● Task statement: Set down the listing exactly as given, minus images.

[Entries provided]

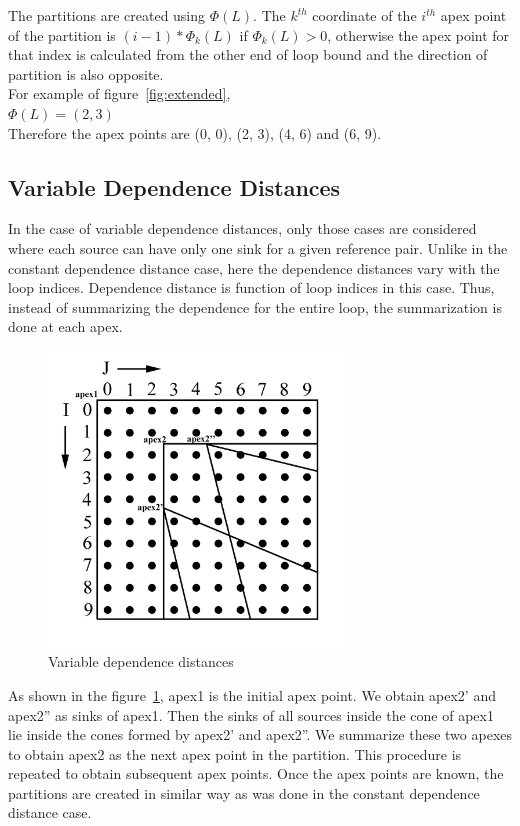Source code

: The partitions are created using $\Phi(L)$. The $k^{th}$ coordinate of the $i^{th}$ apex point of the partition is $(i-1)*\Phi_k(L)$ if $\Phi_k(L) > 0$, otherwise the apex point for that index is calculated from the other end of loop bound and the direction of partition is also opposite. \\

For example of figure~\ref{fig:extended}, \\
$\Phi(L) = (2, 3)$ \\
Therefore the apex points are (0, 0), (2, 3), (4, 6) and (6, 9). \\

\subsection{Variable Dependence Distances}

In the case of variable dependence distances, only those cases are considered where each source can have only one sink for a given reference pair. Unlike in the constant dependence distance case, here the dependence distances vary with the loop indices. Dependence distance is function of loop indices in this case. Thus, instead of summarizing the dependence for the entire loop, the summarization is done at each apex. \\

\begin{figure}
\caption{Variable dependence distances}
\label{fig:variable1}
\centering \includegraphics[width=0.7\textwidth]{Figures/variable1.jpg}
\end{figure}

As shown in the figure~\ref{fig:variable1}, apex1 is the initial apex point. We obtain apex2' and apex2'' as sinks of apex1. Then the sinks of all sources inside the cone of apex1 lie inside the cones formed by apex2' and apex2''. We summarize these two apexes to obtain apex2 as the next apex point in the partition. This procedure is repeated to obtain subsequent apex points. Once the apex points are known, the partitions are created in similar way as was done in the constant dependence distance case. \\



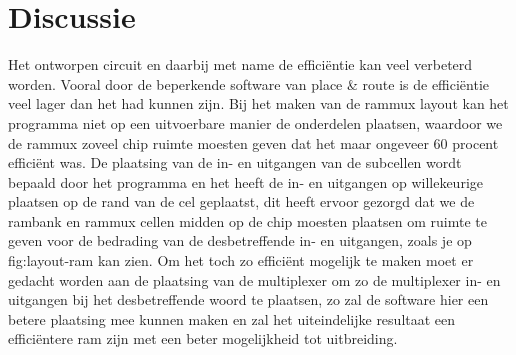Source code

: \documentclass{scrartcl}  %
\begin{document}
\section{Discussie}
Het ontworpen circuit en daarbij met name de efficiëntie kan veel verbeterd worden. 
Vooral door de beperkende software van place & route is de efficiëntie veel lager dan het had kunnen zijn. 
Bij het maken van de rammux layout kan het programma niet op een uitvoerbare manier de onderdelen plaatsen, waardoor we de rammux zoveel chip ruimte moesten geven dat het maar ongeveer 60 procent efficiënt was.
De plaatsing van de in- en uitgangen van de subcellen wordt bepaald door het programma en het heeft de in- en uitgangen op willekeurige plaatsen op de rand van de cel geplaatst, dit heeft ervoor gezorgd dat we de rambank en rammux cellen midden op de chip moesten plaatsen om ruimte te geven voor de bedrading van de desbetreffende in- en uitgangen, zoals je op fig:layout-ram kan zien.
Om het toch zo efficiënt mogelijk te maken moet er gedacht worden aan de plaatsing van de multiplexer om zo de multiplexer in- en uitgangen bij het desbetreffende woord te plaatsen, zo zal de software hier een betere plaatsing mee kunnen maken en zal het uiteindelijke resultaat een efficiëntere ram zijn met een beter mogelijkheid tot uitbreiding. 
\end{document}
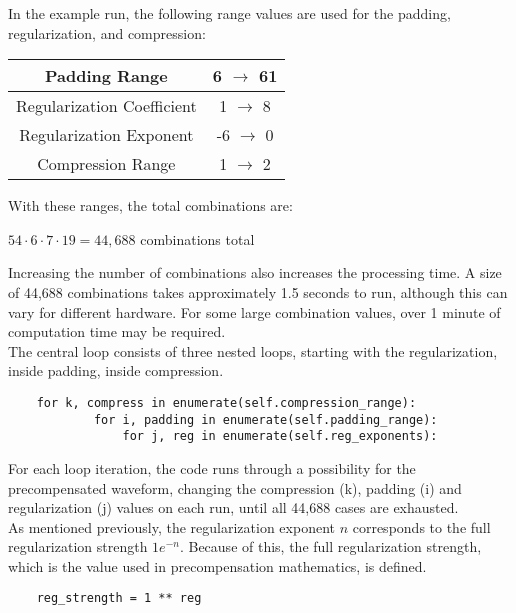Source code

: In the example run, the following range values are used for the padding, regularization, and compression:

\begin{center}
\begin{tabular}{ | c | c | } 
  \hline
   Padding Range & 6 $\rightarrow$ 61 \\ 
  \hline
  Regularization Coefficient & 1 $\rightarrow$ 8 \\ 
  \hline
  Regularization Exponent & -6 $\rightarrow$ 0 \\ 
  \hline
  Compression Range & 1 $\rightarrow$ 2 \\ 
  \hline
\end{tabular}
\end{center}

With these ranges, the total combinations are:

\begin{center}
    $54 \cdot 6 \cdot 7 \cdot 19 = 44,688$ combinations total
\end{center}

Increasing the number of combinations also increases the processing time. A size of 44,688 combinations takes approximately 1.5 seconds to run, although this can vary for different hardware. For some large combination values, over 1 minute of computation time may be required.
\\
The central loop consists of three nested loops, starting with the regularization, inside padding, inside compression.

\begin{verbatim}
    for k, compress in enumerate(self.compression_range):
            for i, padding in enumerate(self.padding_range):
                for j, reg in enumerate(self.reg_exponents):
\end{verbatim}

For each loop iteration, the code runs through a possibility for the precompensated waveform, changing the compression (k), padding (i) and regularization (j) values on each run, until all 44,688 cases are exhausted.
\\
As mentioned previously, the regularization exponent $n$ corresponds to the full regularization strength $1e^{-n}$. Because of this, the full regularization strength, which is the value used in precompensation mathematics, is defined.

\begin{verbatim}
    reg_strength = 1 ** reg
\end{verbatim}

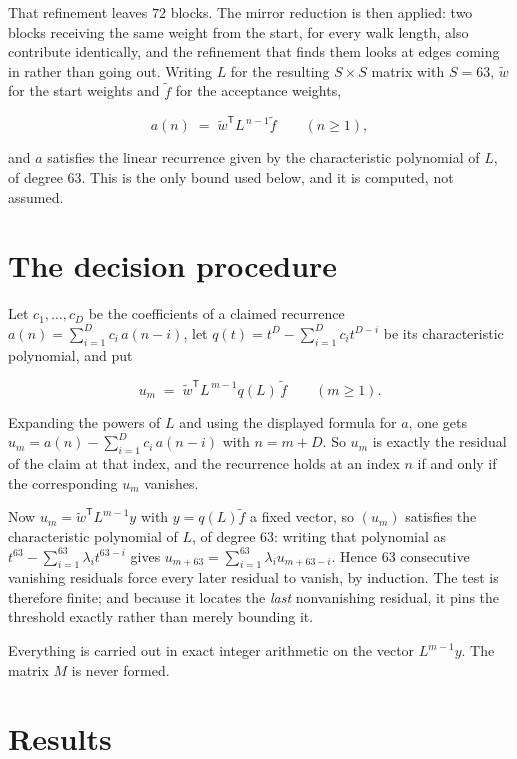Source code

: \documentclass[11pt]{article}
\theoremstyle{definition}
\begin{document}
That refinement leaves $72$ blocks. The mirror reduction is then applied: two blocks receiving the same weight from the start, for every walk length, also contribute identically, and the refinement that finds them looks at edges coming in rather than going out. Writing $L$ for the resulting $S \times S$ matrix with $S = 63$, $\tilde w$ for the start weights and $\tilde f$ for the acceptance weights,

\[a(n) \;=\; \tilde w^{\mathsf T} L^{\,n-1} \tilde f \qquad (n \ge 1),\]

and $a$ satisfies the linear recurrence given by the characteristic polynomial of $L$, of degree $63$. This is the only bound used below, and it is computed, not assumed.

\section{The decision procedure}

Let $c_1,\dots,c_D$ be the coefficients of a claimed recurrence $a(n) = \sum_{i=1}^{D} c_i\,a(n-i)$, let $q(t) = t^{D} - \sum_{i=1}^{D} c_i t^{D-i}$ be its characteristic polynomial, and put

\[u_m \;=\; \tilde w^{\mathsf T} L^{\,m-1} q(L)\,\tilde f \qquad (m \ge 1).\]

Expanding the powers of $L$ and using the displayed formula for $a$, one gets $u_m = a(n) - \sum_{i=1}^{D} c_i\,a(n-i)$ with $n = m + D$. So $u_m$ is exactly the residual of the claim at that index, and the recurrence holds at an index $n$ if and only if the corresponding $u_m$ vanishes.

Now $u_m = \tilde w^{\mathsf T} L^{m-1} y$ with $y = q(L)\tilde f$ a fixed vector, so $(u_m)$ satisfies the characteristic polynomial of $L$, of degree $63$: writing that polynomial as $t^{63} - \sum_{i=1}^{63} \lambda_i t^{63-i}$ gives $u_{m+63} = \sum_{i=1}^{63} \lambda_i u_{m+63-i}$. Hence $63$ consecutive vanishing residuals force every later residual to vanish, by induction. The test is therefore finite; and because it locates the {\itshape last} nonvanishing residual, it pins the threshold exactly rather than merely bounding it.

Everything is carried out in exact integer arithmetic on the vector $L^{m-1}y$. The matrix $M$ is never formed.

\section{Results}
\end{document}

[/Entries provided]

● Solution below:
Source code

: The partitions are created using $\Phi(L)$. The $k^{th}$ coordinate of the $i^{th}$ apex point of the partition is $(i-1)*\Phi_k(L)$ if $\Phi_k(L) > 0$, otherwise the apex point for that index is calculated from the other end of loop bound and the direction of partition is also opposite. \\

For example of figure~\ref{fig:extended}, \\
$\Phi(L) = (2, 3)$ \\
Therefore the apex points are (0, 0), (2, 3), (4, 6) and (6, 9). \\

\subsection{Variable Dependence Distances}

In the case of variable dependence distances, only those cases are considered where each source can have only one sink for a given reference pair. Unlike in the constant dependence distance case, here the dependence distances vary with the loop indices. Dependence distance is function of loop indices in this case. Thus, instead of summarizing the dependence for the entire loop, the summarization is done at each apex. \\

\begin{figure}
\caption{Variable dependence distances}
\label{fig:variable1}
\centering \includegraphics[width=0.7\textwidth]{Figures/variable1.jpg}
\end{figure}

As shown in the figure~\ref{fig:variable1}, apex1 is the initial apex point. We obtain apex2' and apex2'' as sinks of apex1. Then the sinks of all sources inside the cone of apex1 lie inside the cones formed by apex2' and apex2''. We summarize these two apexes to obtain apex2 as the next apex point in the partition. This procedure is repeated to obtain subsequent apex points. Once the apex points are known, the partitions are created in similar way as was done in the constant dependence distance case. \\



Source code

: \documentclass{scrartcl}  %
\begin{document}
\section{Discussie}
Het ontworpen circuit en daarbij met name de efficiëntie kan veel verbeterd worden. 
Vooral door de beperkende software van place & route is de efficiëntie veel lager dan het had kunnen zijn. 
Bij het maken van de rammux layout kan het programma niet op een uitvoerbare manier de onderdelen plaatsen, waardoor we de rammux zoveel chip ruimte moesten geven dat het maar ongeveer 60 procent efficiënt was.
De plaatsing van de in- en uitgangen van de subcellen wordt bepaald door het programma en het heeft de in- en uitgangen op willekeurige plaatsen op de rand van de cel geplaatst, dit heeft ervoor gezorgd dat we de rambank en rammux cellen midden op de chip moesten plaatsen om ruimte te geven voor de bedrading van de desbetreffende in- en uitgangen, zoals je op fig:layout-ram kan zien.
Om het toch zo efficiënt mogelijk te maken moet er gedacht worden aan de plaatsing van de multiplexer om zo de multiplexer in- en uitgangen bij het desbetreffende woord te plaatsen, zo zal de software hier een betere plaatsing mee kunnen maken en zal het uiteindelijke resultaat een efficiëntere ram zijn met een beter mogelijkheid tot uitbreiding. 
\end{document}
Source code

: In the example run, the following range values are used for the padding, regularization, and compression:

\begin{center}
\begin{tabular}{ | c | c | } 
  \hline
   Padding Range & 6 $\rightarrow$ 61 \\ 
  \hline
  Regularization Coefficient & 1 $\rightarrow$ 8 \\ 
  \hline
  Regularization Exponent & -6 $\rightarrow$ 0 \\ 
  \hline
  Compression Range & 1 $\rightarrow$ 2 \\ 
  \hline
\end{tabular}
\end{center}

With these ranges, the total combinations are:

\begin{center}
    $54 \cdot 6 \cdot 7 \cdot 19 = 44,688$ combinations total
\end{center}

Increasing the number of combinations also increases the processing time. A size of 44,688 combinations takes approximately 1.5 seconds to run, although this can vary for different hardware. For some large combination values, over 1 minute of computation time may be required.
\\
The central loop consists of three nested loops, starting with the regularization, inside padding, inside compression.

\begin{verbatim}
    for k, compress in enumerate(self.compression_range):
            for i, padding in enumerate(self.padding_range):
                for j, reg in enumerate(self.reg_exponents):
\end{verbatim}

For each loop iteration, the code runs through a possibility for the precompensated waveform, changing the compression (k), padding (i) and regularization (j) values on each run, until all 44,688 cases are exhausted.
\\
As mentioned previously, the regularization exponent $n$ corresponds to the full regularization strength $1e^{-n}$. Because of this, the full regularization strength, which is the value used in precompensation mathematics, is defined.

\begin{verbatim}
    reg_strength = 1 ** reg
\end{verbatim}

Source code

: \documentclass[11pt]{article}
\theoremstyle{definition}
\begin{document}
That refinement leaves $72$ blocks. The mirror reduction is then applied: two blocks receiving the same weight from the start, for every walk length, also contribute identically, and the refinement that finds them looks at edges coming in rather than going out. Writing $L$ for the resulting $S \times S$ matrix with $S = 63$, $\tilde w$ for the start weights and $\tilde f$ for the acceptance weights,

\[a(n) \;=\; \tilde w^{\mathsf T} L^{\,n-1} \tilde f \qquad (n \ge 1),\]

and $a$ satisfies the linear recurrence given by the characteristic polynomial of $L$, of degree $63$. This is the only bound used below, and it is computed, not assumed.

\section{The decision procedure}

Let $c_1,\dots,c_D$ be the coefficients of a claimed recurrence $a(n) = \sum_{i=1}^{D} c_i\,a(n-i)$, let $q(t) = t^{D} - \sum_{i=1}^{D} c_i t^{D-i}$ be its characteristic polynomial, and put

\[u_m \;=\; \tilde w^{\mathsf T} L^{\,m-1} q(L)\,\tilde f \qquad (m \ge 1).\]

Expanding the powers of $L$ and using the displayed formula for $a$, one gets $u_m = a(n) - \sum_{i=1}^{D} c_i\,a(n-i)$ with $n = m + D$. So $u_m$ is exactly the residual of the claim at that index, and the recurrence holds at an index $n$ if and only if the corresponding $u_m$ vanishes.

Now $u_m = \tilde w^{\mathsf T} L^{m-1} y$ with $y = q(L)\tilde f$ a fixed vector, so $(u_m)$ satisfies the characteristic polynomial of $L$, of degree $63$: writing that polynomial as $t^{63} - \sum_{i=1}^{63} \lambda_i t^{63-i}$ gives $u_{m+63} = \sum_{i=1}^{63} \lambda_i u_{m+63-i}$. Hence $63$ consecutive vanishing residuals force every later residual to vanish, by induction. The test is therefore finite; and because it locates the {\itshape last} nonvanishing residual, it pins the threshold exactly rather than merely bounding it.

Everything is carried out in exact integer arithmetic on the vector $L^{m-1}y$. The matrix $M$ is never formed.

\section{Results}
\end{document}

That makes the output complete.